Goal of the exercise — Write out the entire listing below exactly as it appears, minus any pictures.
[Start of Attachment]
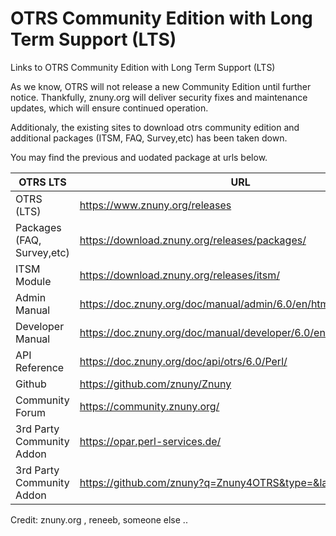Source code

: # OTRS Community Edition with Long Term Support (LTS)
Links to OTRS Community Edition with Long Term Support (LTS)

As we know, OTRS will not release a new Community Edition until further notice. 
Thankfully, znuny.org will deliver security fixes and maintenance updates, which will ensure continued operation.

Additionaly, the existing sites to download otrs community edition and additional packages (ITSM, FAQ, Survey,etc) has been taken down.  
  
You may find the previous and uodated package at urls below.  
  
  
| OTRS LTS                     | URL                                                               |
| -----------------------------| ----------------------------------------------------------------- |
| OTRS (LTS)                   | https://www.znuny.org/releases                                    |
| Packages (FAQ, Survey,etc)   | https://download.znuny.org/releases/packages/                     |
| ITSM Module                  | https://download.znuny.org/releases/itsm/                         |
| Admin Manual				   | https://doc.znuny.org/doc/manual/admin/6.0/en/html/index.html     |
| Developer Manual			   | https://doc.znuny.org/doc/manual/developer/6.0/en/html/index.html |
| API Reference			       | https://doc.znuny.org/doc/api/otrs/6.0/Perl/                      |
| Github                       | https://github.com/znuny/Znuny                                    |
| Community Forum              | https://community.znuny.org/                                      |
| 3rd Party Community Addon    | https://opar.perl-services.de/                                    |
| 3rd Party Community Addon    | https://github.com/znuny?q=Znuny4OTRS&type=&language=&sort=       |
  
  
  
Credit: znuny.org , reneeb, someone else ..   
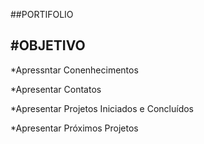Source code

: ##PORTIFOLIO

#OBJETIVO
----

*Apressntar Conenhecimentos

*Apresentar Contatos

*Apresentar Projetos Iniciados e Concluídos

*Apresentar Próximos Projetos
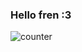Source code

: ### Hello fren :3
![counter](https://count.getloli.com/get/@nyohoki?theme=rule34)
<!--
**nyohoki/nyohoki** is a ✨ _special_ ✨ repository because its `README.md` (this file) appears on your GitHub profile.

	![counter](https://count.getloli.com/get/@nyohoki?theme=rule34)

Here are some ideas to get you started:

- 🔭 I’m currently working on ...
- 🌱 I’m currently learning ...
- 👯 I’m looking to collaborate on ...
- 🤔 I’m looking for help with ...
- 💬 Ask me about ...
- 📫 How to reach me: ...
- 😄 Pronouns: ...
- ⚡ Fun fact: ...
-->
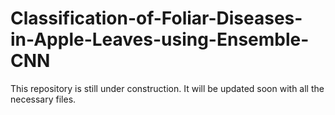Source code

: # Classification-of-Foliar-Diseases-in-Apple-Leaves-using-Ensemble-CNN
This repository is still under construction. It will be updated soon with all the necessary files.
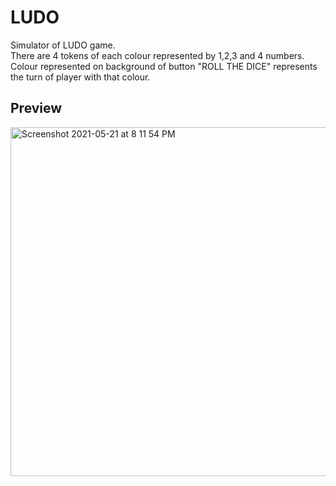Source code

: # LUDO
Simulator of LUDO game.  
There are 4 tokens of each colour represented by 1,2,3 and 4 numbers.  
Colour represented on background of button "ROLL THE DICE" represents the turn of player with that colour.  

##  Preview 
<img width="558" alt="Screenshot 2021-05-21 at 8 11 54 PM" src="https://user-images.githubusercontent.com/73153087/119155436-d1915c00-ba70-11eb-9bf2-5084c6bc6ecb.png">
[End of Attachment]
Result for this exercise —
Source code

: # OTRS Community Edition with Long Term Support (LTS)
Links to OTRS Community Edition with Long Term Support (LTS)

As we know, OTRS will not release a new Community Edition until further notice. 
Thankfully, znuny.org will deliver security fixes and maintenance updates, which will ensure continued operation.

Additionaly, the existing sites to download otrs community edition and additional packages (ITSM, FAQ, Survey,etc) has been taken down.  
  
You may find the previous and uodated package at urls below.  
  
  
| OTRS LTS                     | URL                                                               |
| -----------------------------| ----------------------------------------------------------------- |
| OTRS (LTS)                   | https://www.znuny.org/releases                                    |
| Packages (FAQ, Survey,etc)   | https://download.znuny.org/releases/packages/                     |
| ITSM Module                  | https://download.znuny.org/releases/itsm/                         |
| Admin Manual				   | https://doc.znuny.org/doc/manual/admin/6.0/en/html/index.html     |
| Developer Manual			   | https://doc.znuny.org/doc/manual/developer/6.0/en/html/index.html |
| API Reference			       | https://doc.znuny.org/doc/api/otrs/6.0/Perl/                      |
| Github                       | https://github.com/znuny/Znuny                                    |
| Community Forum              | https://community.znuny.org/                                      |
| 3rd Party Community Addon    | https://opar.perl-services.de/                                    |
| 3rd Party Community Addon    | https://github.com/znuny?q=Znuny4OTRS&type=&language=&sort=       |
  
  
  
Credit: znuny.org , reneeb, someone else ..   
Source code

: ##PORTIFOLIO

#OBJETIVO
----

*Apressntar Conenhecimentos

*Apresentar Contatos

*Apresentar Projetos Iniciados e Concluídos

*Apresentar Próximos Projetos
Source code

: ### Hello fren :3
![counter](https://count.getloli.com/get/@nyohoki?theme=rule34)
<!--
**nyohoki/nyohoki** is a ✨ _special_ ✨ repository because its `README.md` (this file) appears on your GitHub profile.

	![counter](https://count.getloli.com/get/@nyohoki?theme=rule34)

Here are some ideas to get you started:

- 🔭 I’m currently working on ...
- 🌱 I’m currently learning ...
- 👯 I’m looking to collaborate on ...
- 🤔 I’m looking for help with ...
- 💬 Ask me about ...
- 📫 How to reach me: ...
- 😄 Pronouns: ...
- ⚡ Fun fact: ...
-->
Source code

: # Classification-of-Foliar-Diseases-in-Apple-Leaves-using-Ensemble-CNN
This repository is still under construction. It will be updated soon with all the necessary files.
Source code

: # LUDO
Simulator of LUDO game.  
There are 4 tokens of each colour represented by 1,2,3 and 4 numbers.  
Colour represented on background of button "ROLL THE DICE" represents the turn of player with that colour.  

##  Preview 
<img width="558" alt="Screenshot 2021-05-21 at 8 11 54 PM" src="https://user-images.githubusercontent.com/73153087/119155436-d1915c00-ba70-11eb-9bf2-5084c6bc6ecb.png">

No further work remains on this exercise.